• WHAT IS BEING ASKED
Whenever a line below holds the word "with", count it once; report the total and nothing else.

• MATERIAL FOR THIS EXERCISE

BEGIN

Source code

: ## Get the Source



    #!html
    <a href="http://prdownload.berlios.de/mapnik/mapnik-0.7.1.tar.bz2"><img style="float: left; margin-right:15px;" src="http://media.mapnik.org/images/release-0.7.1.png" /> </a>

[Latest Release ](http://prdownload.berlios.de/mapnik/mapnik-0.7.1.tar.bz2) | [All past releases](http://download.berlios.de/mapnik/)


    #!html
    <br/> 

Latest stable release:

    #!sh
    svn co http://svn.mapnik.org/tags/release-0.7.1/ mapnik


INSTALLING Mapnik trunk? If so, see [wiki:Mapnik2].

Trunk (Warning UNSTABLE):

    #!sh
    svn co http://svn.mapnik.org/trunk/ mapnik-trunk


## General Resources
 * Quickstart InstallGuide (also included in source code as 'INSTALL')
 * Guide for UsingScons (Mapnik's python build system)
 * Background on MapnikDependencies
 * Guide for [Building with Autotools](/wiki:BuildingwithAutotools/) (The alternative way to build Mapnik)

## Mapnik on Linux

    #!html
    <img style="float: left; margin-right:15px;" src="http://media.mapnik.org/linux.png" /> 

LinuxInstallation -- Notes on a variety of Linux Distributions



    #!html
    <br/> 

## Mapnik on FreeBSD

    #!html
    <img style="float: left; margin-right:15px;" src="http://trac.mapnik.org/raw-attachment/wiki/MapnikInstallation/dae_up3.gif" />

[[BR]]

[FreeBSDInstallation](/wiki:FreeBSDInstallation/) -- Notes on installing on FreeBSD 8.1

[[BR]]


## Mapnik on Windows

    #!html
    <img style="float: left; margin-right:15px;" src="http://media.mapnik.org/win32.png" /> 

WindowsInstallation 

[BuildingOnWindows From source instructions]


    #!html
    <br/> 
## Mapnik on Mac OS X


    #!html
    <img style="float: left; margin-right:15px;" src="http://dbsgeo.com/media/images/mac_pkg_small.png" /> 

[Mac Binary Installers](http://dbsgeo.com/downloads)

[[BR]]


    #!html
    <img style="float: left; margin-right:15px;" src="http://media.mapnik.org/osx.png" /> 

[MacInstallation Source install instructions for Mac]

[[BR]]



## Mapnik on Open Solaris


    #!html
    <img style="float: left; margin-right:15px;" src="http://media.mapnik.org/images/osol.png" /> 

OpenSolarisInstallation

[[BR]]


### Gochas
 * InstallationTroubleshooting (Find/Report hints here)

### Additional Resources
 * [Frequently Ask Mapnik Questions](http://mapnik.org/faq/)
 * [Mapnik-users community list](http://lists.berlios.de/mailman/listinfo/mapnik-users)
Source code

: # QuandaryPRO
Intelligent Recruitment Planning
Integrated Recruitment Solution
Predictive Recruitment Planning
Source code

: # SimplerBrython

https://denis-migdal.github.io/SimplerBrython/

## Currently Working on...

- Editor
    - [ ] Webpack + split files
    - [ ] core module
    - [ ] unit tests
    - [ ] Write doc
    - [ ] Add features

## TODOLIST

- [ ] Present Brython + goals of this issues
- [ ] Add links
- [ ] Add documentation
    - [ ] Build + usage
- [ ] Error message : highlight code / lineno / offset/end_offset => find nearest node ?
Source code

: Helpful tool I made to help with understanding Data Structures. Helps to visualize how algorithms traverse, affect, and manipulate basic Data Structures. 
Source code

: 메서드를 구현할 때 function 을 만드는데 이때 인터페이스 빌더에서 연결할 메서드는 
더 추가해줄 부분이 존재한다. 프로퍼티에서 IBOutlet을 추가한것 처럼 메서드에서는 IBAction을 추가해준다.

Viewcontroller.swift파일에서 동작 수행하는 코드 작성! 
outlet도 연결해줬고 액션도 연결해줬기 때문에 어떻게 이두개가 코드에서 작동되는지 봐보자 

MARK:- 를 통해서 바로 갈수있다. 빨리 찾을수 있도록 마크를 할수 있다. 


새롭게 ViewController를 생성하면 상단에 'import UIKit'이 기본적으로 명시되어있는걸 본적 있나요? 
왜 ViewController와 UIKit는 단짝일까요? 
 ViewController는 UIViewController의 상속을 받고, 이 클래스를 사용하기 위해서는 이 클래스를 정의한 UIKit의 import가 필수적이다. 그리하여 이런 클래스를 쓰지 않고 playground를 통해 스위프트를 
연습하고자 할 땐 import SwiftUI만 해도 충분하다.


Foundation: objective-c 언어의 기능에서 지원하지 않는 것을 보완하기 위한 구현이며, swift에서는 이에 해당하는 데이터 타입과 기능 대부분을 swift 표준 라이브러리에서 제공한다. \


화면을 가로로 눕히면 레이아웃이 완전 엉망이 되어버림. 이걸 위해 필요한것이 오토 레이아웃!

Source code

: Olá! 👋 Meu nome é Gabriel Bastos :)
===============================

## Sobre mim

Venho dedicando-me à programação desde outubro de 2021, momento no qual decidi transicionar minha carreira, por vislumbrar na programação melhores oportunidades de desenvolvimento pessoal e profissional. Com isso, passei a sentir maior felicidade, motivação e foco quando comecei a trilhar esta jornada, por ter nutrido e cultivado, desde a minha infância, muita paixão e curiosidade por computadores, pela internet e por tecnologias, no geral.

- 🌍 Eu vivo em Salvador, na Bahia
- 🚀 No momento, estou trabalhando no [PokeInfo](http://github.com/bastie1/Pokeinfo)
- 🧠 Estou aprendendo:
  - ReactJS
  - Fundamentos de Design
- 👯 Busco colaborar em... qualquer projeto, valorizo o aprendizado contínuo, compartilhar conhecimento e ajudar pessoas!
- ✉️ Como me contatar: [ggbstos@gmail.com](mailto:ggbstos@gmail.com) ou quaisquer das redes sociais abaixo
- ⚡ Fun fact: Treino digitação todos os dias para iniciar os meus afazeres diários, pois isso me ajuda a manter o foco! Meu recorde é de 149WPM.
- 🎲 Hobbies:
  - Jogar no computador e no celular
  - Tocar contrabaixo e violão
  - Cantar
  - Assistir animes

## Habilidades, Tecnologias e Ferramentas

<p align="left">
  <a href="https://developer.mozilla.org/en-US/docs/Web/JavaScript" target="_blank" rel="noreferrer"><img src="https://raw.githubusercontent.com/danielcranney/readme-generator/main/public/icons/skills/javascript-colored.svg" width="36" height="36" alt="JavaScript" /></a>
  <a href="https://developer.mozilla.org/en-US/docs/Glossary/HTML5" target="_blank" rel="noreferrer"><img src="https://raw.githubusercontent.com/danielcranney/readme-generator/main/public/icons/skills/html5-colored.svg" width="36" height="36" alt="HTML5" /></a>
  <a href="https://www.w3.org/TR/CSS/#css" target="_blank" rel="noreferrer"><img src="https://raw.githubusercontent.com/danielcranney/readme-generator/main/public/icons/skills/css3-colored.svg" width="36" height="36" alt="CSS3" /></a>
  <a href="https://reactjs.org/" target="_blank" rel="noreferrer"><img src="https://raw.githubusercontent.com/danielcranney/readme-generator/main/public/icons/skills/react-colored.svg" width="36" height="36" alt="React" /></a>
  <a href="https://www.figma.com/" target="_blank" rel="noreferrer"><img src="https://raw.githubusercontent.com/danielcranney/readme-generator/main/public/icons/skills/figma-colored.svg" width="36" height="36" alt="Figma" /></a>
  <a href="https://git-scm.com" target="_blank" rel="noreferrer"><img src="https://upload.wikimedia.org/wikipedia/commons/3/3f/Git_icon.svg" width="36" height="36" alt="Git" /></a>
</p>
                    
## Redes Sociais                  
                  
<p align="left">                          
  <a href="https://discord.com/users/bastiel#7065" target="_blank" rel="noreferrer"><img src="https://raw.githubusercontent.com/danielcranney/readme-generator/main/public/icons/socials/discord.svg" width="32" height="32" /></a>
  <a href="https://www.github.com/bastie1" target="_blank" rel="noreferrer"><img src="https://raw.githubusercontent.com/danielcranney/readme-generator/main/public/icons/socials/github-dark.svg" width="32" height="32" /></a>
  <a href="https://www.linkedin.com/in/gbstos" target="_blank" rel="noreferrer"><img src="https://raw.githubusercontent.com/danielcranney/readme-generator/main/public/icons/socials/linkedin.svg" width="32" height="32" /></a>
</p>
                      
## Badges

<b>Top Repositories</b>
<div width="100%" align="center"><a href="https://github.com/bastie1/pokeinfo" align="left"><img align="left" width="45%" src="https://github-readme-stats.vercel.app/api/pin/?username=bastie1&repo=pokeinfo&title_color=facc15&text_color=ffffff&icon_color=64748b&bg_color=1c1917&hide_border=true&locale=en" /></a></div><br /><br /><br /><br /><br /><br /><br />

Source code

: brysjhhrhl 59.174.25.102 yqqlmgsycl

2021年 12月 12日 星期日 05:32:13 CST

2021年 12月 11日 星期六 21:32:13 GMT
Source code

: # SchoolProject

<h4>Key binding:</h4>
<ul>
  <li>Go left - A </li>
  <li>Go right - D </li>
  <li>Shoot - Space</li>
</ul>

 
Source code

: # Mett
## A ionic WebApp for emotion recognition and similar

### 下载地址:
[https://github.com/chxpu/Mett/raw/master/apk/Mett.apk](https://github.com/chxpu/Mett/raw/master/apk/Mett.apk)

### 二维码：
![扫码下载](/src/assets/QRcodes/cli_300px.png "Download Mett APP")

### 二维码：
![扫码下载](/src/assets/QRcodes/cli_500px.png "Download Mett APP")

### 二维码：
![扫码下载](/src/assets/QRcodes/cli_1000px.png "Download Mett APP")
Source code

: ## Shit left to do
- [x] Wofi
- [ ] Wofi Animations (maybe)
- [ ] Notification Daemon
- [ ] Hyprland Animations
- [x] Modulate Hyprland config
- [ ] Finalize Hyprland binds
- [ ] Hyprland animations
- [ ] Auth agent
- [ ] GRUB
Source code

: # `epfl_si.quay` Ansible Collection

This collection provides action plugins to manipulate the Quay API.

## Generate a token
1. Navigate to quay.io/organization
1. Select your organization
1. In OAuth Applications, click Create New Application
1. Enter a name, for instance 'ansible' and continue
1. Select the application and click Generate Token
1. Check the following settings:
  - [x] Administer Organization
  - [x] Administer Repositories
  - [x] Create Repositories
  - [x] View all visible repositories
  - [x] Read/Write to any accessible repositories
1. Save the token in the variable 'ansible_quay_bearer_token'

END

• RESPONSE AREA
2